A key to this research was to utilize an extremely low tide window in order to capture features that are normally below water. Airborne scans completed previously on the coast were not completed at low tides. The water at this site is also too turbid for bathymetric mapping. Given the nature of the rocky terrain, which resulted in a substantial number of occlusions, the scanner was setup at 10 locations. Ultimately the data were processed into DEMs with cell sizes ranging from 0.05m to 1.0 m using the Bin and Grid process that I wrote about in a previous article.

Scans were geo-referenced using methodology outlined in Olsen et al. (2009 and 2011), which constrains the scan origins to GPS coordinates, levels the scans from level compensators and uses a least-squares azimuth adjustment. Rapid Static GPS coordinates were obtained for every scan position processed in OPUS (although since it is the coast, the points were 2km outside of the polygon, so the solutions were slightly extrapolated). The quality of alignment was assessed by evaluating the distances between 40,000 to 100,000 sample points in areas of overlap between scans. The 3D RMS difference values for the scan pairs (filtered to 100m range) averaged 3 cm (maximum 3D RMS 5 cm), which is reasonable given the use of Rapid Static GPS for geo-referencing. So at a project level, the wind did not appear to really affect the general data quality (similar scans on the coast typically have an average of 2-3 cm 3D RMS).

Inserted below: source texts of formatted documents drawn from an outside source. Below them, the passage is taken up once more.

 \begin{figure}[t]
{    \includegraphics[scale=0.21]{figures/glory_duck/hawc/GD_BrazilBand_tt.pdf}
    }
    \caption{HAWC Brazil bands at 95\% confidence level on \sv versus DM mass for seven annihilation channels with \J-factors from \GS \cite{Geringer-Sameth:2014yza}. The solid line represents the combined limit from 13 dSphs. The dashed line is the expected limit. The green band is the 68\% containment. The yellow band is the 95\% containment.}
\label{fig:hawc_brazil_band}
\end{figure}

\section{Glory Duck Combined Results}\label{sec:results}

However, there were some internal biases observed, which warrant further analysis.

It is important to note that this article is a preliminary assessment and not a complete scientific study, which would require substantially more test cases. (Not sure who would want to take on that research given the risk to the scanner!). However, that aside, there are some very interesting observations on the impact of wind on scan data quality from this limited dataset. The following sections will describe the tests completed.

Change analysis of the point cloud data
At the first scan position, we completed 2 repeat scans without moving the scanner so that we would have the needed data to enable us to quantify the influence of wind on the scan data. The two repeat scans were compared using an open source package CloudCompare, which has incredible change analysis tools for laser scan and mesh datasets. Figure 1 shows the comparison results between the two scans. One can see that generally the deviations are more pronounced with range, as would be expected. Also, the scanner collected data by rotating clockwise. Hence, at the start point for the scans (labeled in the plots), the deviations are lower, but as it continued through its 360 rotation, the deviations became more pronounced towards the end.

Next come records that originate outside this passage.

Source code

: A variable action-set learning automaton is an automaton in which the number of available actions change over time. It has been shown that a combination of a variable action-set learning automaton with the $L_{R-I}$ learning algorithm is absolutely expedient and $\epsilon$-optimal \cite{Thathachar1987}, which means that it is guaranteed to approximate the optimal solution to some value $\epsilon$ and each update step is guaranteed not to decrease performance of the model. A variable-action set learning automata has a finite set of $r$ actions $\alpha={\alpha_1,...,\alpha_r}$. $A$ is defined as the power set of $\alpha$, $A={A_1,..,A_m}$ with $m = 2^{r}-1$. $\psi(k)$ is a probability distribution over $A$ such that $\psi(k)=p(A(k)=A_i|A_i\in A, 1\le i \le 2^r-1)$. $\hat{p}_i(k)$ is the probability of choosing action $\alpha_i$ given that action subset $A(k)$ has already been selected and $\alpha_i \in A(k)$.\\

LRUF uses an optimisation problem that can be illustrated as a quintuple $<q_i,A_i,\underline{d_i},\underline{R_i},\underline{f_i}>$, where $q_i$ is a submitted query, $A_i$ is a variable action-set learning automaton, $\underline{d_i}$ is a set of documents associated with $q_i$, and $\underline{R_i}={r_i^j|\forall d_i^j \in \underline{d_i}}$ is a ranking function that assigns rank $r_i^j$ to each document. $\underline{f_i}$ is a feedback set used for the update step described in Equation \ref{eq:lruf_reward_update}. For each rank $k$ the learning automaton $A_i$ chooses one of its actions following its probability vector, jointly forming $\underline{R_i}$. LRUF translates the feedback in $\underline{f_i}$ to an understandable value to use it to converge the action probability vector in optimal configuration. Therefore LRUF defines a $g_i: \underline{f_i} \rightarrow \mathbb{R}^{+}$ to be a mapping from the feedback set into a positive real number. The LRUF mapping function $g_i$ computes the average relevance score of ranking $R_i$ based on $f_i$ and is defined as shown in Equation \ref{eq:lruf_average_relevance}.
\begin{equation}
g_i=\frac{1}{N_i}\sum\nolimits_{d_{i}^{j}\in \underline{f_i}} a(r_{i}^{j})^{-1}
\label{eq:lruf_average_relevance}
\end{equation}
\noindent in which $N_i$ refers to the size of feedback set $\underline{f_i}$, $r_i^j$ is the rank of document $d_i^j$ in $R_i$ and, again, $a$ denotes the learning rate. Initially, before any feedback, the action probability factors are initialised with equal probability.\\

Figure 2 shows the histogram for the calculated differences between the sample points in the two aforementioned scans from the same position. Note that the mean deviation is 0.012 m with a standard deviation of 0.013 m. Ninety five percent of the points were below 0.05 m in deviation between the two scans. The majority of those points were the result of returns from ocean waves and from vegetation.

Analysis of inclination sensor readings
Inclination sensor readings (roll and pitch) were taken every second and are plotted in Figure 3 for both scans. In these plots, the 360 sweep represents the scanner orientation relative to its starting point. The value on the radial axis represents the inclination sensor reading. For comparative purposes, Figure 3 also includes roll and pitch measurements for an indoor scan that was stable and did not have wind effects. The effects of the wind are immediately observable, showing a large scatter in the windy scans compared to the average scan. Silvia and Olsen (2012) discuss more about the utility of inclination sensorslevel compensators in scanners and reliability of values.

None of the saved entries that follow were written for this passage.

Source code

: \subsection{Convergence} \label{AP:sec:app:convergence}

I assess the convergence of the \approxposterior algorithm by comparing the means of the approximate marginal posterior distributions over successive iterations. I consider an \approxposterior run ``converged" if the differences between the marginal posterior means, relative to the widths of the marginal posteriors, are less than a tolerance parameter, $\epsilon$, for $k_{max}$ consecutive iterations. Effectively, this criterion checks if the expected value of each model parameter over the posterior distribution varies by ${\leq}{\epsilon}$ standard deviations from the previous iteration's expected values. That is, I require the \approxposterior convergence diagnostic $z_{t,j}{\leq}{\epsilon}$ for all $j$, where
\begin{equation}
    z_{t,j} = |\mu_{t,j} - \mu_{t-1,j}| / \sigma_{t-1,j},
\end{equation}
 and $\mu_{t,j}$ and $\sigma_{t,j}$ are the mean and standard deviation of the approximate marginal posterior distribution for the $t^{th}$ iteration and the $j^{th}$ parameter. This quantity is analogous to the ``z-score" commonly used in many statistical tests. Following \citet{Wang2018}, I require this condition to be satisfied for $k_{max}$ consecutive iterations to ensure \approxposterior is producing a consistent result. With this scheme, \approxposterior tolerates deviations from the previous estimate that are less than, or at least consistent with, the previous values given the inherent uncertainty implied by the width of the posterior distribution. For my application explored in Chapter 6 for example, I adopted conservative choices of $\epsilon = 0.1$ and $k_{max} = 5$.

In static scanning, however, the average inclination sensor readings are used to determine the leveling for each scan as a whole rather than on a point by point basis as is done with an IMU in kinematic scanning. Table 1 shows summary statistics for the windy scans compared to a stable scan. Note that since the stable scan was not done from the same setup, the actual inclination sensor values are not comparable. However, the standard deviation and range would be directly comparable between the windy and stable scans. Note that the range of values (up to 2 for the windy scans) is much larger than the stable scans (0.3). The standard deviations are also 3 to 4 times higher in the wind. The actual average inclination sensor readings were very similar between the two windy scans (within 0.015) from the same location.

Quality evaluation of GPS data
OPUS provides statistics on the quality of the GPS measurements. For a detailed discussion of what these values mean, the reader is referred to the OPUS website. Overall, these values are generally good for OPUS rapid static GPS observations (see Table 2), indicating that the GPS data still produced good results in spite of the wind.

Concluding Remarks
While the wind did not make the data unusable for this project (5cm 3D RMS error was more than adequate for the project needs, particularly since the data were averaged and filtered for the final model), it can have a significant impact on the data quality depending on your application. This is one of the exciting aspects of scan data in that you can actually "see"
and analyze the influence of such effects, unlike a lot of other techniques.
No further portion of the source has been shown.